The Magus est un bon exemple de roman doté d'un “âge de consommation limite” passé lequel sa valeur d'usage décline (en ce qui me concerne, je pense l'avoir trouvé un peu tard, mais pas trop pour que tous ses charmes s'effacent).
On doit lui reconnaître, d'abord, quelques qualités intemporelles. Il est bien écrit, et doté de ce sens du lieu qui est celui de tant de grands romans — il suffit de se laisser prendre au charme d'un beau passage pour bientôt se croire devant les eaux cristallines d'un archipel de la mer Égée (« It was the world before the machine, almost before man, and what small events happened, the passage of a shrike, the discovery of a new path, a glimpse of a distant caïque far below, took on an unaccountable significance, as if they were isolated, framed, magnified by solitude. It was the least eerie, the most un-Nordic solitude in the world. Fear had never touched the island. If it was haunted, it was by nymphs, not monsters. » — passage d'ailleurs amusant à la relecture). Fowles est aussi un excellent conteur qui maintient l'attention du lecteur, voire la captive, malgré la longueur de son roman, en accélérant progressivement les événements et en proposant quelques scènes assez hallucinantes, décrites avec une précision cinématographique.
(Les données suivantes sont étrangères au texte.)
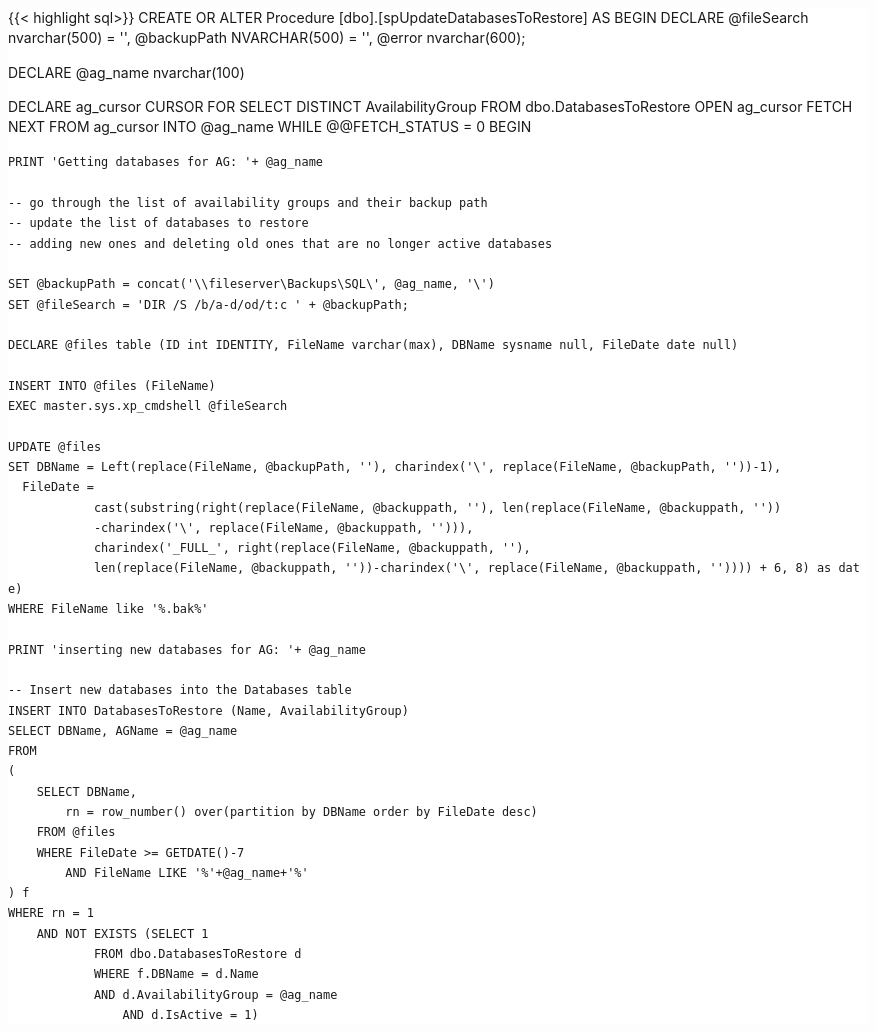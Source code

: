 {{< highlight sql>}}
CREATE OR ALTER Procedure [dbo].[spUpdateDatabasesToRestore] 
AS
BEGIN
  DECLARE @fileSearch nvarchar(500) = '',
        @backupPath NVARCHAR(500) = '',
        @error nvarchar(600);

  DECLARE @ag_name nvarchar(100)

  DECLARE ag_cursor CURSOR FOR
    SELECT DISTINCT AvailabilityGroup
    FROM dbo.DatabasesToRestore
  OPEN ag_cursor
  FETCH NEXT FROM ag_cursor INTO @ag_name
  WHILE @@FETCH_STATUS = 0
  BEGIN

    PRINT 'Getting databases for AG: '+ @ag_name

	-- go through the list of availability groups and their backup path
	-- update the list of databases to restore 
	-- adding new ones and deleting old ones that are no longer active databases

	SET @backupPath = concat('\\fileserver\Backups\SQL\', @ag_name, '\')
	SET @fileSearch = 'DIR /S /b/a-d/od/t:c ' + @backupPath;

	DECLARE @files table (ID int IDENTITY, FileName varchar(max), DBName sysname null, FileDate date null)

	INSERT INTO @files (FileName)
	EXEC master.sys.xp_cmdshell @fileSearch

	UPDATE @files 
	SET DBName = Left(replace(FileName, @backupPath, ''), charindex('\', replace(FileName, @backupPath, ''))-1),
	  FileDate = 
                cast(substring(right(replace(FileName, @backuppath, ''), len(replace(FileName, @backuppath, ''))
                -charindex('\', replace(FileName, @backuppath, ''))), 
                charindex('_FULL_', right(replace(FileName, @backuppath, ''), 
                len(replace(FileName, @backuppath, ''))-charindex('\', replace(FileName, @backuppath, '')))) + 6, 8) as date)
	WHERE FileName like '%.bak%'

	PRINT 'inserting new databases for AG: '+ @ag_name

	-- Insert new databases into the Databases table 
	INSERT INTO DatabasesToRestore (Name, AvailabilityGroup)
	SELECT DBName, AGName = @ag_name
	FROM
	(
		SELECT DBName, 
			rn = row_number() over(partition by DBName order by FileDate desc)
		FROM @files
		WHERE FileDate >= GETDATE()-7
			AND FileName LIKE '%'+@ag_name+'%'
	) f
	WHERE rn = 1
		AND NOT EXISTS (SELECT 1
				FROM dbo.DatabasesToRestore d
				WHERE f.DBName = d.Name
				AND d.AvailabilityGroup = @ag_name
    				AND d.IsActive = 1)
Qualité qui est aussi un défaut, The Magus est un livre intelligent. Il l'est parfois de manière assez horripilante, lorsqu'il empile les références littéraires sans but perceptible (les références shakespeariennes sont dans l'ensemble gratuites) et quand il surcharge l'espace symbolique. Il l'est aussi par la subtilité certaine de son propos, étrangement dissonante avec son goût pour l'exagération.
En substance, j'ai été frappé par la manière dont Fowles, derrière l'apparent enchaînement des rebondissements, inverse son propos à la fin du roman. La figure “divine” de Conchis procure à Nicholas Urfe, protagoniste banalement égoïste, ce qu'il veut entendre : qu'il est exceptionnel, que sa vie a un sens, qu'il existe une aristocratie humaine, que l'amour parfait attend au coin de la porte. L'épisode (quasiment) final du procès et de la désintoxication démolit cette illusion chérie par Urfe. Le lecteur, qui est sans doute concerné à un titre ou à un autre par le portrait de la modernité narcissique d'Urfe, ne peut s'empêcher de se sentir brusqué par ce tournant de Fowles, aidé en cela par la narration à la première personne.